New Node X starts up:
1. Contacts seed node (e.g. Node A) → "I'm node-X, here are my tokens"
2. Node A adds node-X to its membership table with heartbeat 0
3. Node A gossips this to a random neighbor in the next round
4. ~11 rounds later → all 1,200 nodes know about node-X
Node lives — steady state#
Every gossip round (once per second), the node increments its own heartbeat counter and gossips with a random neighbor. As long as its counter keeps going up, everyone knows it's alive.
Node dies#
The node stops gossiping. Its heartbeat counter freezes. After 8-10 seconds of no increase, neighbors mark it as suspected. Indirect probes confirm it's unreachable. It's marked dead, and this status gossips out to the cluster.
How This Connects to Request Routing#
The membership table is the routing table.
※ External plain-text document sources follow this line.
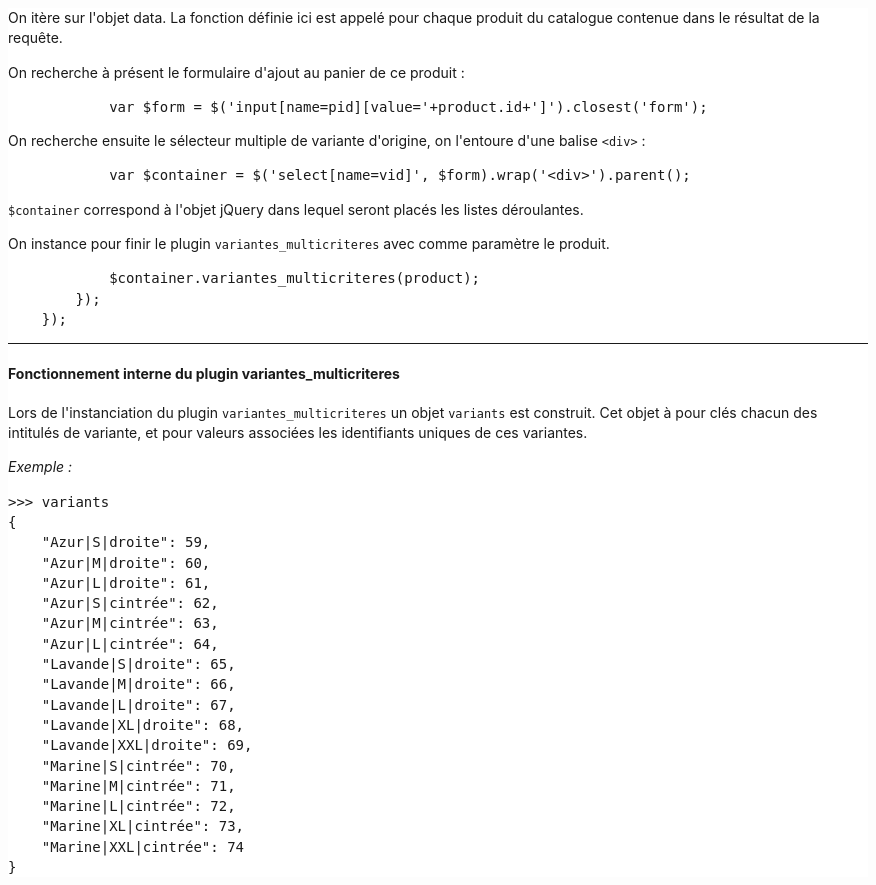 On itère sur l'objet data. La fonction définie ici est appelé pour chaque produit du catalogue contenue dans le résultat de la requête. 

On recherche à présent le formulaire d'ajout au panier de ce produit :

<pre lang="javascript">
			var $form = $('input[name=pid][value='+product.id+']').closest('form');
</pre>

On recherche ensuite le sélecteur multiple de variante d'origine, on l'entoure d'une balise `<div>` :

<pre lang="javascript">
			var $container = $('select[name=vid]', $form).wrap('&lt;div&gt;').parent();
</pre>

`$container` correspond à l'objet jQuery dans lequel seront placés les listes déroulantes.

On instance pour finir le plugin `variantes_multicriteres` avec comme paramètre le produit.

<pre lang="javascript">
			$container.variantes_multicriteres(product);
		});
	});
</pre>

--- 

#### Fonctionnement interne du plugin variantes_multicriteres

Lors de l'instanciation du plugin `variantes_multicriteres` un objet `variants` est construit. Cet objet à pour clés chacun des intitulés de variante, et pour valeurs associées les identifiants uniques de ces variantes.

*Exemple :*

<pre lang="javascript">
>>> variants
{
	"Azur|S|droite": 59,
	"Azur|M|droite": 60,
	"Azur|L|droite": 61,
	"Azur|S|cintrée": 62,
	"Azur|M|cintrée": 63,
	"Azur|L|cintrée": 64,
	"Lavande|S|droite": 65,
	"Lavande|M|droite": 66,
	"Lavande|L|droite": 67,
	"Lavande|XL|droite": 68,
	"Lavande|XXL|droite": 69,
	"Marine|S|cintrée": 70,
	"Marine|M|cintrée": 71,
	"Marine|L|cintrée": 72,
	"Marine|XL|cintrée": 73,
	"Marine|XXL|cintrée": 74
}
</pre>

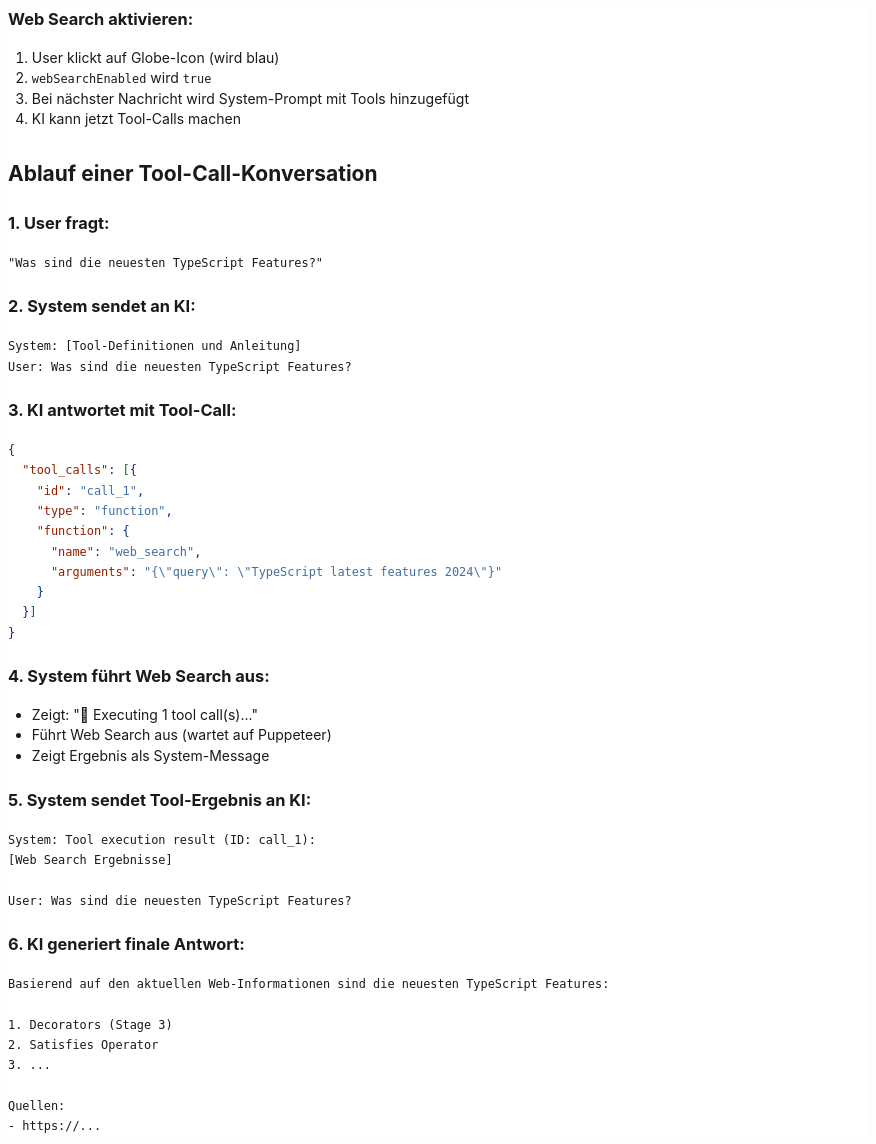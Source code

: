 ### Web Search aktivieren:

1. User klickt auf Globe-Icon (wird blau)
2. `webSearchEnabled` wird `true`
3. Bei nächster Nachricht wird System-Prompt mit Tools hinzugefügt
4. KI kann jetzt Tool-Calls machen

## Ablauf einer Tool-Call-Konversation

### 1. User fragt:
```
"Was sind die neuesten TypeScript Features?"
```

### 2. System sendet an KI:
```
System: [Tool-Definitionen und Anleitung]
User: Was sind die neuesten TypeScript Features?
```

### 3. KI antwortet mit Tool-Call:
```json
{
  "tool_calls": [{
    "id": "call_1",
    "type": "function",
    "function": {
      "name": "web_search",
      "arguments": "{\"query\": \"TypeScript latest features 2024\"}"
    }
  }]
}
```

### 4. System führt Web Search aus:
- Zeigt: "🔧 Executing 1 tool call(s)..."
- Führt Web Search aus (wartet auf Puppeteer)
- Zeigt Ergebnis als System-Message

### 5. System sendet Tool-Ergebnis an KI:
```
System: Tool execution result (ID: call_1):
[Web Search Ergebnisse]

User: Was sind die neuesten TypeScript Features?
```

### 6. KI generiert finale Antwort:
```
Basierend auf den aktuellen Web-Informationen sind die neuesten TypeScript Features:

1. Decorators (Stage 3)
2. Satisfies Operator
3. ...

Quellen:
- https://...
```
When a coordinator needs to route put("user:123"):
1. Hash "user:123" → position on ring
2. Look up local membership table → find which nodes own tokens near that position
3. Filter to alive nodes only
4. Send the request to N=3 alive replica nodes
No central registry to query. No network hop to a coordination service. The information is right there in memory, kept fresh by gossip running in the background every second.
Interview framing
"We use a gossip protocol for cluster membership — no central registry, which aligns with our leaderless architecture. Every second, each node picks a random neighbor and exchanges membership tables. Heartbeat counters (not timestamps) determine which information is fresher — higher counter wins. For failure detection, if a node's heartbeat stops increasing for 8-10 seconds, it's marked as suspected. We then send indirect probes through 3-5 random nodes to confirm — if all fail, the node is declared dead. This avoids false positives from temporary network issues between two specific nodes. The membership table doubles as the routing table — each entry has the node's tokens on the hash ring, so request routing is a local memory lookup with no external dependency."